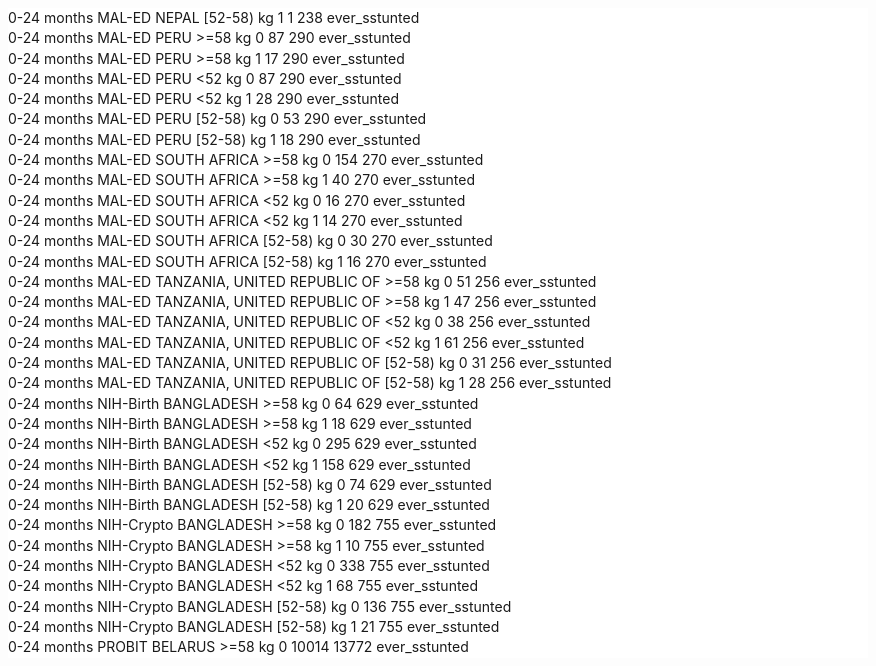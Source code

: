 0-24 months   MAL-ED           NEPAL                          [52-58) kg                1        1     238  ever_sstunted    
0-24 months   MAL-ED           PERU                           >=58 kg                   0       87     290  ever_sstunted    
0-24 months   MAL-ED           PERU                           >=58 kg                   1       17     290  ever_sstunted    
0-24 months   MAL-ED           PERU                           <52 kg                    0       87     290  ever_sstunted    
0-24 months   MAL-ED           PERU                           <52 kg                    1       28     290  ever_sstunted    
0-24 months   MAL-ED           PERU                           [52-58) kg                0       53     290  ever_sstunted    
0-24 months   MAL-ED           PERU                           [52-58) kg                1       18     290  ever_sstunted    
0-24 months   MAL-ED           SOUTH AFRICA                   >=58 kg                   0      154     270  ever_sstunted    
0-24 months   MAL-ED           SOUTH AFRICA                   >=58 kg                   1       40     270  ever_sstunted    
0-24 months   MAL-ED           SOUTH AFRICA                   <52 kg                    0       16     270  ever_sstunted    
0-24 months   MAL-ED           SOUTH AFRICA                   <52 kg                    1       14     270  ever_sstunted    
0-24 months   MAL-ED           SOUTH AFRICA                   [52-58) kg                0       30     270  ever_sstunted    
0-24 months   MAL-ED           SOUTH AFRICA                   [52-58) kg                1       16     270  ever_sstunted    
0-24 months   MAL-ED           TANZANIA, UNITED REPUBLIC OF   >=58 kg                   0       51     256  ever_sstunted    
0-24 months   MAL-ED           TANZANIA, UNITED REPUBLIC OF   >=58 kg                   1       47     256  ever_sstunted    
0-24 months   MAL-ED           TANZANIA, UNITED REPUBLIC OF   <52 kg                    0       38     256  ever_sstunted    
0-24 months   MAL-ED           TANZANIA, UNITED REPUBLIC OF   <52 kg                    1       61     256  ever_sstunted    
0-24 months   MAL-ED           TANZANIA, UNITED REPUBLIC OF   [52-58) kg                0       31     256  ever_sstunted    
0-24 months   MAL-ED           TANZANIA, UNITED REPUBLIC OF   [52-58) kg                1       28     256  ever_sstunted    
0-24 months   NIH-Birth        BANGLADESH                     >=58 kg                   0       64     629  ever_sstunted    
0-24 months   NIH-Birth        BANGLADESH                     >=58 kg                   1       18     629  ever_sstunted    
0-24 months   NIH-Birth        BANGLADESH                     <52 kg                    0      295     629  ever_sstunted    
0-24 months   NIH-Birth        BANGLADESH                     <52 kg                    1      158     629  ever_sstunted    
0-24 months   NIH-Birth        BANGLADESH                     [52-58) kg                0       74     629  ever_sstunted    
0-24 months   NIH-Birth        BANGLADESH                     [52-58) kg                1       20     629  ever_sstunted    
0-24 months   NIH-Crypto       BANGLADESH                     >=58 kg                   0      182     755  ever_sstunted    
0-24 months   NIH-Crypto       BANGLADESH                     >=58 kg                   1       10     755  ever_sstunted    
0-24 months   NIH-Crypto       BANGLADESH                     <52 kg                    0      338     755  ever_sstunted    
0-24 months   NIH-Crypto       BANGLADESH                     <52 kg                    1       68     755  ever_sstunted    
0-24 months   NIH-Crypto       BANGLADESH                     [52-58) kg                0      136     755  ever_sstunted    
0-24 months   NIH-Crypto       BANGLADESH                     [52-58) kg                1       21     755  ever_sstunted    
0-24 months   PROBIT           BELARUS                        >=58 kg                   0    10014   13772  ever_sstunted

◆ ◆ ◆ ◆ ◆

Description of the task:
Please say how many lines in the records contain the word "TANZANIA", and give only that number.

Expected output:
6